### Instructions to follow
Where "category" appears in a line of the entries below, that line should be copied.

(Records provided Opens)

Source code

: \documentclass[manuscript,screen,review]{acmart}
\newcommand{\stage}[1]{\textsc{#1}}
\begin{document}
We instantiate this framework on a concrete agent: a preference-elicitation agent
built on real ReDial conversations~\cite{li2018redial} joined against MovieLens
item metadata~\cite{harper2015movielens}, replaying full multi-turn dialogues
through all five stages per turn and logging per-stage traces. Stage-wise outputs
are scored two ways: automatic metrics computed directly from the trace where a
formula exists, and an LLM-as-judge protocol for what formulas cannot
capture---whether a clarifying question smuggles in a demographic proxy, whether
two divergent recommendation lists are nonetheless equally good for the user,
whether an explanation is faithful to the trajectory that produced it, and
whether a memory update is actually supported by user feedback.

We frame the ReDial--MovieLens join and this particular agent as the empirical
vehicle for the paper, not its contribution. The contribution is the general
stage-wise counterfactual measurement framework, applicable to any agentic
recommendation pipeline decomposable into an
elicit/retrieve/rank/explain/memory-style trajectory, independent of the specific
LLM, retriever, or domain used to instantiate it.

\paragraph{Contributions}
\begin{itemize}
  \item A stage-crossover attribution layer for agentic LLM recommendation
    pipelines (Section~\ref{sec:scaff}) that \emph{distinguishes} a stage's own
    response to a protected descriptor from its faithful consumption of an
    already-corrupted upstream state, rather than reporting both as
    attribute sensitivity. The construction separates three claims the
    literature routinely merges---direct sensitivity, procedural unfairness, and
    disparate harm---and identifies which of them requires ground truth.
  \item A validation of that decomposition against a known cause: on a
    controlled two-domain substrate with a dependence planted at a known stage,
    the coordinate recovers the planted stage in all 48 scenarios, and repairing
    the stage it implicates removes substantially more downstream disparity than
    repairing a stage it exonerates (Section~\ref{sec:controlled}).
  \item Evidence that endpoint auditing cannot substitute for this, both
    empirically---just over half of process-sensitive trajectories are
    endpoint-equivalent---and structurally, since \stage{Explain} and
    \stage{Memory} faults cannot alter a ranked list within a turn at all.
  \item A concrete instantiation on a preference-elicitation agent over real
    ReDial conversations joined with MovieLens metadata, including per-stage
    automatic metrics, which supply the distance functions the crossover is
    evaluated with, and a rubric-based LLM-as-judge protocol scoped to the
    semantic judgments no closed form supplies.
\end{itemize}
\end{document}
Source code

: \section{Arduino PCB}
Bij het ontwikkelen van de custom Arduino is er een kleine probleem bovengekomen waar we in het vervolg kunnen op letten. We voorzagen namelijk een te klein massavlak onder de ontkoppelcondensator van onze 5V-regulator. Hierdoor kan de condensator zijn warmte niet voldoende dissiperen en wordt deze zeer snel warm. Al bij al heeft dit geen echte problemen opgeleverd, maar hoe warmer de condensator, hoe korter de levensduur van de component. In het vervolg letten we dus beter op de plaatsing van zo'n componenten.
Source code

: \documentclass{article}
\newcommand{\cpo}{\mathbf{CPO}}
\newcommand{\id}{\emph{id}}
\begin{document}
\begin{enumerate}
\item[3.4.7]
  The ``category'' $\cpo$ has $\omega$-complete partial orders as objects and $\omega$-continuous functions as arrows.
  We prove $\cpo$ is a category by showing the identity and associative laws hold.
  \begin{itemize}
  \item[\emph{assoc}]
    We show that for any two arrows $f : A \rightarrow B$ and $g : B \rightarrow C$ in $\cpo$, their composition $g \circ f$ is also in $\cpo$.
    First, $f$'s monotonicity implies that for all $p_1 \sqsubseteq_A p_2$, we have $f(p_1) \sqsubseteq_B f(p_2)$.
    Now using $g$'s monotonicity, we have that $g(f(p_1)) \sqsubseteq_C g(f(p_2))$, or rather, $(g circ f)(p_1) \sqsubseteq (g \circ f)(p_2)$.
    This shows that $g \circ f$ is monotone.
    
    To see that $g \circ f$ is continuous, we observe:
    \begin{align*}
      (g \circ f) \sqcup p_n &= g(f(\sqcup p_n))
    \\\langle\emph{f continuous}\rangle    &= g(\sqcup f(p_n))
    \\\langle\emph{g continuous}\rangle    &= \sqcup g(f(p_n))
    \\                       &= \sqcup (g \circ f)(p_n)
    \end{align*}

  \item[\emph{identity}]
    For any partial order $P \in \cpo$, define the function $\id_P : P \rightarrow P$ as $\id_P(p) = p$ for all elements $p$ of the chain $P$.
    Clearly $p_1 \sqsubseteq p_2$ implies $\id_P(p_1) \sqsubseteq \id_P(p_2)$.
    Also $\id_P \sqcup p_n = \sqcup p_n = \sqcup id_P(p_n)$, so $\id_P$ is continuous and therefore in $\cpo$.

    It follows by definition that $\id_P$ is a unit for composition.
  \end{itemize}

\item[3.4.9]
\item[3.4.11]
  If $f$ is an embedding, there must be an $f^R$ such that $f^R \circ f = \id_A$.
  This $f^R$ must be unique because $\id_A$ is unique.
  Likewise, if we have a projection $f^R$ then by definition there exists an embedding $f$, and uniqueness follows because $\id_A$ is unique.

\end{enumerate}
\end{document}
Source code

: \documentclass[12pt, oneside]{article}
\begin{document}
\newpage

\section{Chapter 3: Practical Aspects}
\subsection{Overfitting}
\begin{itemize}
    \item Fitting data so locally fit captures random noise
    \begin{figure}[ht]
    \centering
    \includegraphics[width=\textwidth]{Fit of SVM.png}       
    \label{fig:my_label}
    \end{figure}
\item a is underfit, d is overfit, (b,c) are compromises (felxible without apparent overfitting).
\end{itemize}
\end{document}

(Records provided Closes)

### Final answer
  The ``category'' $\cpo$ has $\omega$-complete partial orders as objects and $\omega$-continuous functions as arrows.
  We prove $\cpo$ is a category by showing the identity and associative laws hold.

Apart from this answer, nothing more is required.